The #LoVeSeSDG project pulls together the credibilty, legitimacy and saliency needs for sustainable coastal development by working concretely on a case on the island of Andøya in Vesterålen. We have finished the field work for the Q-sort analysis which collects a diversity of views on the topic of sustainability in the municipal capital, Andenes.
The aim of this research component is to identify and examine the discourses on sustainable coastal planning in Andøya, framed within the three dimensions of sustainability and social-ecological systems, for the purpose of localizing the SDGs. The research question is what are the discourses on sustainable coastal planning in Andøya?
We used four general steps to conduct this Q-study. Firstly the PhD candidate developed the concourse, or the list of statements, using background interviews she conducted with local stakeholders. The strategic sampling yielded 15 stakeholders who each completed a Q-sort of 25 statements in April-July 2021. These individuals were the people the PhD candidate had already interviewed prior to the Q-study as well as some new individuals she identified during her month stay in Andøya in June 2021.
This type of analysis leads to a description, or social narrative, of each Factor which represents a generalized view of all the individuals who are most strongly associated to that Factor. Thus, Factor 1 can be summarized as a group that is positive towards the fishing industry, whereas Factor 2 can be viewed as a group that sees the environment and development as not mutually exclusive, and Factor 3 is a group that has more of a management and governance perspective.

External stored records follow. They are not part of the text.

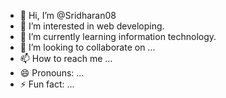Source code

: - 👋 Hi, I’m @Sridharan08
- 👀 I’m interested in web developing.
- 🌱 I’m currently learning information technology.
- 💞️ I’m looking to collaborate on ...
- 📫 How to reach me ...
- 😄 Pronouns: ...
- ⚡ Fun fact: ...

<!---
Sridharan08/Sridharan08 is a ✨ special ✨ repository because its `README.md` (this file) appears on your GitHub profile.
You can click the Preview link to take a look at your changes.
--->
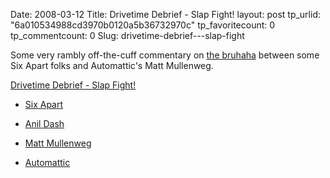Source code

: Date: 2008-03-12
Title: Drivetime Debrief - Slap Fight!
layout: post
tp_urlid: "6a010534988cd3970b0120a5b36732970c"
tp_favoritecount: 0
tp_commentcount: 0
Slug: drivetime-debrief---slap-fight

Some very rambly off-the-cuff commentary on [the bruhaha](movabletype.com/blog/2008/03/a-wordpress-25-upgrade-guide.html) between some Six Apart folks and Automattic's Matt Mullenweg.



<a href="http://redmonk.net/mt/mt-static/uploads/2008/03/drivetime-debrief_-slap-fight.mp3" title="Drivetime Debrief - Slap Fight!">Drivetime Debrief - Slap Fight!</a>



* [Six Apart](http://sixapart.com)

* [Anil Dash](http://www.dashes.com/anil/)

* [Matt Mullenweg](http://ma.tt)

* [Automattic](http://automattic.com)
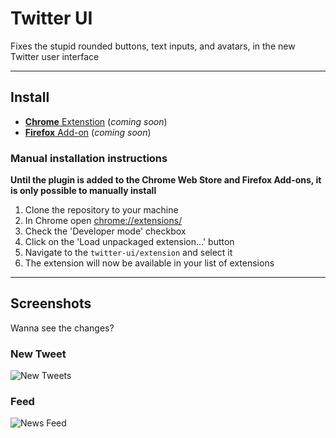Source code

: # Twitter UI
Fixes the stupid rounded buttons, text inputs, and avatars, in the new Twitter user interface

---

## Install

 - [**Chrome** Extenstion]() (_coming soon_)
 - [**Firefox** Add-on]() (_coming soon_)
 
### Manual installation instructions

**Until the plugin is added to the Chrome Web Store and Firefox Add-ons, it is only possible to manually install**

1. Clone the repository to your machine
1. In Chrome open [chrome://extensions/](chrome://extensions/)
1. Check the 'Developer mode' checkbox
1. Click on the 'Load unpackaged extension...' button
1. Navigate to the `twitter-ui/extension` and select it
1. The extension will now be available in your list of extensions


---

## Screenshots
Wanna see the changes?

### New Tweet
![New Tweets](https://user-images.githubusercontent.com/3165587/28068865-2b288034-663f-11e7-98f3-c975745f1c1e.png "New Tweets")

### Feed
![News Feed](https://user-images.githubusercontent.com/3165587/28068817-03acc54c-663f-11e7-9e5b-71f224488d15.png "News Feed")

This study has allowed us to discern the different discourses on Andøya that are related to sustainable coastal planning. We have done that here by identifying three distinct discourses on sustainable coastal planning that all share environmental values but differ in relation to sustainability and sustainable development: 1) fishing positive, 2) environmentally-conscious development, and 3) power in management and governance perspective.
The results of this study can be used to break barriers in discussions on sustainable coastal planning in the community and offer an avenue through which SDG localization can be introduced.
In the case of this study, the purpose of using Q was to critically reflect on the concept of sustainable coastal planning in Andøya in order to identify gaps and ways to move forward, which will serve to inform the next methodological step of the PhD on social-ecological network analysis.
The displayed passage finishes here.